Task. Look for the word "currently" in the entries and copy each line where it appears.

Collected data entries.
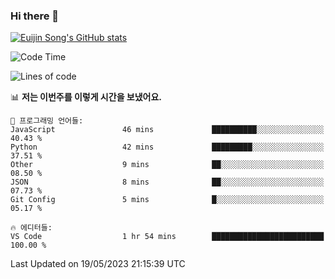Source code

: ### Hi there 👋

[![Euijin Song's GitHub stats](https://github-readme-stats.vercel.app/api?username=lstar2397&count_private=true&show_icons=true&theme=tokyonight&locale=kr)](https://github.com/anuraghazra/github-readme-stats)

<!--START_SECTION:waka-->
![Code Time](http://img.shields.io/badge/Code%20Time-145%20hrs%2018%20mins-blue)

![Lines of code](https://img.shields.io/badge/%EC%A0%80%EB%8A%94%20%EC%97%AC%ED%83%9C%EA%B9%8C%EC%A7%80%20-587.8%20thousand%20%EC%A4%84%EC%9D%98%20%EC%BD%94%EB%93%9C%EB%A5%BC%20%EC%9E%91%EC%84%B1%ED%96%88%EC%96%B4%EC%9A%94.-blue)

📊 **저는 이번주를 이렇게 시간을 보냈어요.** 

```text
💬 프로그래밍 언어들: 
JavaScript               46 mins             ██████████░░░░░░░░░░░░░░░   40.43 % 
Python                   42 mins             █████████░░░░░░░░░░░░░░░░   37.51 % 
Other                    9 mins              ██░░░░░░░░░░░░░░░░░░░░░░░   08.50 % 
JSON                     8 mins              ██░░░░░░░░░░░░░░░░░░░░░░░   07.73 % 
Git Config               5 mins              █░░░░░░░░░░░░░░░░░░░░░░░░   05.17 % 

🔥 에디터들: 
VS Code                  1 hr 54 mins        █████████████████████████   100.00 % 
```


 Last Updated on 19/05/2023 21:15:39 UTC
<!--END_SECTION:waka-->

<!--
**lstar2397/lstar2397** is a ✨ _special_ ✨ repository because its `README.md` (this file) appears on your GitHub profile.

Here are some ideas to get you started:

- 🔭 I’m currently working on ...
- 🌱 I’m currently learning ...
- 👯 I’m looking to collaborate on ...
- 🤔 I’m looking for help with ...
- 💬 Ask me about ...
- 📫 How to reach me: ...
- 😄 Pronouns: ...
- ⚡ Fun fact: ...
-->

Task solution.
- 🔭 I’m currently working on ...
- 🌱 I’m currently learning ...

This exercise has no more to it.